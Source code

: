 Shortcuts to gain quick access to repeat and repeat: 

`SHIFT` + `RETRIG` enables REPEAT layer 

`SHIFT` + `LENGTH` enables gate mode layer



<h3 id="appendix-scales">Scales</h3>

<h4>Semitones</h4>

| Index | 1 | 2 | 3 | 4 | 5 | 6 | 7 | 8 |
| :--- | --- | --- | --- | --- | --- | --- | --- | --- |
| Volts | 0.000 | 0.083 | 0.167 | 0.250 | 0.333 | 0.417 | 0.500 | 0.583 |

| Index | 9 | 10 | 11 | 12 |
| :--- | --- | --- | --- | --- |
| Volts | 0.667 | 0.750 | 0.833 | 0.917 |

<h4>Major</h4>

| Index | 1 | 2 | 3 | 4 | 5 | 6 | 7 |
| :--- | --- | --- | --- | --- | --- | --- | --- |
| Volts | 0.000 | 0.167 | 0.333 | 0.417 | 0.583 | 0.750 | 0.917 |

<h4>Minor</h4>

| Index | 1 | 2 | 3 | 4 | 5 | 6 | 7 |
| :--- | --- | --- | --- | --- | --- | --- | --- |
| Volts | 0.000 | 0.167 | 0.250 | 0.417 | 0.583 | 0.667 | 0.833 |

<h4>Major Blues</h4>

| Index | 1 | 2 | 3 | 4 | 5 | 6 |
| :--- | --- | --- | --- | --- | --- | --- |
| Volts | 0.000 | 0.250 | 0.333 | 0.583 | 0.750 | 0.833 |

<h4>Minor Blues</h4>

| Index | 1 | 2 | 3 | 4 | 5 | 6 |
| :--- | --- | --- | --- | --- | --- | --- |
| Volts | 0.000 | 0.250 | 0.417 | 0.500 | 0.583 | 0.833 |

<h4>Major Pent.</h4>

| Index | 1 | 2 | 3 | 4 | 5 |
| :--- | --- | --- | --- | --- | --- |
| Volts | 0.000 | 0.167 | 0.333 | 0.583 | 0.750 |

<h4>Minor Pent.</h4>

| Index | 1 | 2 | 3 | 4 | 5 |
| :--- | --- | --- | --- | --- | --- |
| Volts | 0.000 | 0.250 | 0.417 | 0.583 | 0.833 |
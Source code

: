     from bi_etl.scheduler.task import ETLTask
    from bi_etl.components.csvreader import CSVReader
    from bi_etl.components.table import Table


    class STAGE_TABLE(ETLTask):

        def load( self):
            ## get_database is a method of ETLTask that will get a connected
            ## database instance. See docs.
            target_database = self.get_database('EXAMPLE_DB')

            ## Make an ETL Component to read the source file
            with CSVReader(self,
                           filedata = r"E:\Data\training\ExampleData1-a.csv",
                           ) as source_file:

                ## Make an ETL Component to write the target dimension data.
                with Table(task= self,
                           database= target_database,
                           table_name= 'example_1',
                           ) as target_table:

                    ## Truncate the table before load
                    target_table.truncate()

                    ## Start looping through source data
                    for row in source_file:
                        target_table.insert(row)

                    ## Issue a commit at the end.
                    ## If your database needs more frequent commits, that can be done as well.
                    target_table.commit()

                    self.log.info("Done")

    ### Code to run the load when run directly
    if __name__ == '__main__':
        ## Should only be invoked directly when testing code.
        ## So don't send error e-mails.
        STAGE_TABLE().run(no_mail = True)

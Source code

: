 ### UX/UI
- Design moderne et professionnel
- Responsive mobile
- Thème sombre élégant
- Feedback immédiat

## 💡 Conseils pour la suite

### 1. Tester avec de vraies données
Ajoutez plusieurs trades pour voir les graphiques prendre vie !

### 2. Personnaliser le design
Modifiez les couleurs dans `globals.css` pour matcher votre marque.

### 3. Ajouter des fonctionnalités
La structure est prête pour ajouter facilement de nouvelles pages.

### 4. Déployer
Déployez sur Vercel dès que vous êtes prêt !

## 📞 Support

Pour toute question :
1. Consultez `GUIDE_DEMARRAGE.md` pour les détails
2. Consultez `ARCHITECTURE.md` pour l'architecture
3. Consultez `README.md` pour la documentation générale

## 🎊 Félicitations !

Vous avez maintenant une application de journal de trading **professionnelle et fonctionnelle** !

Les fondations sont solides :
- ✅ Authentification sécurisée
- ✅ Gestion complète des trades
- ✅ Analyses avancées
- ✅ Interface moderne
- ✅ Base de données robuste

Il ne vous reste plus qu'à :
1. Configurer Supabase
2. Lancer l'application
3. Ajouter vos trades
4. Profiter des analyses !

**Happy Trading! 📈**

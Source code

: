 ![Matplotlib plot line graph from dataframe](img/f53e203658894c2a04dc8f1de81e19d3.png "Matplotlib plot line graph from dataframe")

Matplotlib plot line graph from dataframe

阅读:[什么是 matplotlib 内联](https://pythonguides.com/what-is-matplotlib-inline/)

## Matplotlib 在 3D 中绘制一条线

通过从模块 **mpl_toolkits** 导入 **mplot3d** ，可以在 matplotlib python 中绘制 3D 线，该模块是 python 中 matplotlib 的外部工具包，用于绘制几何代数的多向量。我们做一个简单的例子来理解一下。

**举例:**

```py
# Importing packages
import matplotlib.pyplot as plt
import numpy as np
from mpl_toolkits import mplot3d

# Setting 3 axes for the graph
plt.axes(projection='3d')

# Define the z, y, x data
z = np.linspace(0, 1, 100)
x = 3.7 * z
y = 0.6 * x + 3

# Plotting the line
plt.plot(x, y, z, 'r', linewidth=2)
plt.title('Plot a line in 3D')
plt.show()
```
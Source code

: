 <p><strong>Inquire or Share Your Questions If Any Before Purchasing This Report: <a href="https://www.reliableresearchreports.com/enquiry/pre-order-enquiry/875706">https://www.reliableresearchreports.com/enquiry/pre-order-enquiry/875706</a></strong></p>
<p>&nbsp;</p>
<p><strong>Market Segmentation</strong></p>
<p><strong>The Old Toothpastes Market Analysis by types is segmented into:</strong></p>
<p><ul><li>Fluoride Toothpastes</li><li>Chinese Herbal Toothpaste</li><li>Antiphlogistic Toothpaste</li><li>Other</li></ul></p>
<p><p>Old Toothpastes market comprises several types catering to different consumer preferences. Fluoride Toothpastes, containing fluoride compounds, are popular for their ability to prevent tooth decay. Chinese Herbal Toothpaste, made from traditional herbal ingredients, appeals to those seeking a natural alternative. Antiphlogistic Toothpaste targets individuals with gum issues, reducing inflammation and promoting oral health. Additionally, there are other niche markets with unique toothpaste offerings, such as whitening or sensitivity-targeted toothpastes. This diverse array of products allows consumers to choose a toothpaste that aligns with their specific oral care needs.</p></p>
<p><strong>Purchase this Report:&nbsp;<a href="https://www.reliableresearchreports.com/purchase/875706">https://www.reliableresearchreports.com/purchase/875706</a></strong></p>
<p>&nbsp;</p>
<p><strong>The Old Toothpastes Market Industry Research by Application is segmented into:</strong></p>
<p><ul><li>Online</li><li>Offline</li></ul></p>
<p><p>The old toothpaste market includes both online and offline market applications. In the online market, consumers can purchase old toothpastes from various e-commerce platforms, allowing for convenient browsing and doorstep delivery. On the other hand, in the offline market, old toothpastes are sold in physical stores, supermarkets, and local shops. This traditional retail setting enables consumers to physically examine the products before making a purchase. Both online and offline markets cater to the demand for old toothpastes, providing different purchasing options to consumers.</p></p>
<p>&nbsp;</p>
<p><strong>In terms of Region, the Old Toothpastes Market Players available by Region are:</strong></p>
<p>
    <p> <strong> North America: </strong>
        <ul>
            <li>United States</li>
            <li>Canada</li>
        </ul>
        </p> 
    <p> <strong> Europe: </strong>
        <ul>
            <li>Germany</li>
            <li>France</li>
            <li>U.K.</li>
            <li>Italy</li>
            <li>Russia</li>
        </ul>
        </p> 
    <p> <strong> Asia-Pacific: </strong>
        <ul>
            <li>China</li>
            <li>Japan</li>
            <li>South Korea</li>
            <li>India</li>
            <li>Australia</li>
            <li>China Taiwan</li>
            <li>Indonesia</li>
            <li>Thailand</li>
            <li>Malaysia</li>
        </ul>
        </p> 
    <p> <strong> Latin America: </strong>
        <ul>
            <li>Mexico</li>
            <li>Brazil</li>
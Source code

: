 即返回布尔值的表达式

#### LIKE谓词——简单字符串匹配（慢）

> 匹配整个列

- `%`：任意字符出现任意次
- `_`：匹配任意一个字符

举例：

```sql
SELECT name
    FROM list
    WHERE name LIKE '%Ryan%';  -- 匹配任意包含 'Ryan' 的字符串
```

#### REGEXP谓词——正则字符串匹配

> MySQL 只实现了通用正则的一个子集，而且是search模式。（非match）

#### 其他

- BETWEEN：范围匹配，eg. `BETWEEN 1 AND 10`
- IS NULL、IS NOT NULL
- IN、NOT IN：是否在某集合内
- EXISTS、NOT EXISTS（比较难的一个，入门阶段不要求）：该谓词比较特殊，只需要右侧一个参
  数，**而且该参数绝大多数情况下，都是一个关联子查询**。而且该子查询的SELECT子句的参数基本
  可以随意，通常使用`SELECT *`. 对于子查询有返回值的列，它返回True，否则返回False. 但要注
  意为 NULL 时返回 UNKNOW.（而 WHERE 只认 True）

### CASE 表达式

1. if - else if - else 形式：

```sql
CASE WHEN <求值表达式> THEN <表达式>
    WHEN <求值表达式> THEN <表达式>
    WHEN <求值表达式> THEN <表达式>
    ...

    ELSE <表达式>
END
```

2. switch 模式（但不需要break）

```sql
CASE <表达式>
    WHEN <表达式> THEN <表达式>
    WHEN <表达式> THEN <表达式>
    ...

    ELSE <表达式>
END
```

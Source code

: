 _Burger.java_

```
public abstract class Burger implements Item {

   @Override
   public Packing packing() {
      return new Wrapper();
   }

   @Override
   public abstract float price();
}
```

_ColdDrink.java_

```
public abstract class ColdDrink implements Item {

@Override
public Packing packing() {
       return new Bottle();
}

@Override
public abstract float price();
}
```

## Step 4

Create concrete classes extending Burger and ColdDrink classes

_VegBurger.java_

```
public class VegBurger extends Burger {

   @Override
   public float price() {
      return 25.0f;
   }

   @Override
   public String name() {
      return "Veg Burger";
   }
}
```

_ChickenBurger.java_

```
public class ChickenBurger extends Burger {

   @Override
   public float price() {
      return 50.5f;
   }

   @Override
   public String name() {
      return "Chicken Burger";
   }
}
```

--------------------------------------------------

◆ Problem requirements ◆
What is needed is a verbatim copy of every line in the records above from the one containing "Déployez sur Vercel dès que vous êtes prêt !" down to the one containing "## Matplotlib 在 3D 中绘制一条线", both included, and nothing more.

◆ Solution to the exercise ◆
Déployez sur Vercel dès que vous êtes prêt !

## 📞 Support

Pour toute question :
1. Consultez `GUIDE_DEMARRAGE.md` pour les détails
2. Consultez `ARCHITECTURE.md` pour l'architecture
3. Consultez `README.md` pour la documentation générale

## 🎊 Félicitations !

Vous avez maintenant une application de journal de trading **professionnelle et fonctionnelle** !

Les fondations sont solides :
- ✅ Authentification sécurisée
- ✅ Gestion complète des trades
- ✅ Analyses avancées
- ✅ Interface moderne
- ✅ Base de données robuste

Il ne vous reste plus qu'à :
1. Configurer Supabase
2. Lancer l'application
3. Ajouter vos trades
4. Profiter des analyses !

**Happy Trading! 📈**

Source code

: ![Matplotlib plot line graph from dataframe](img/f53e203658894c2a04dc8f1de81e19d3.png "Matplotlib plot line graph from dataframe")

Matplotlib plot line graph from dataframe

阅读:[什么是 matplotlib 内联](https://pythonguides.com/what-is-matplotlib-inline/)

## Matplotlib 在 3D 中绘制一条线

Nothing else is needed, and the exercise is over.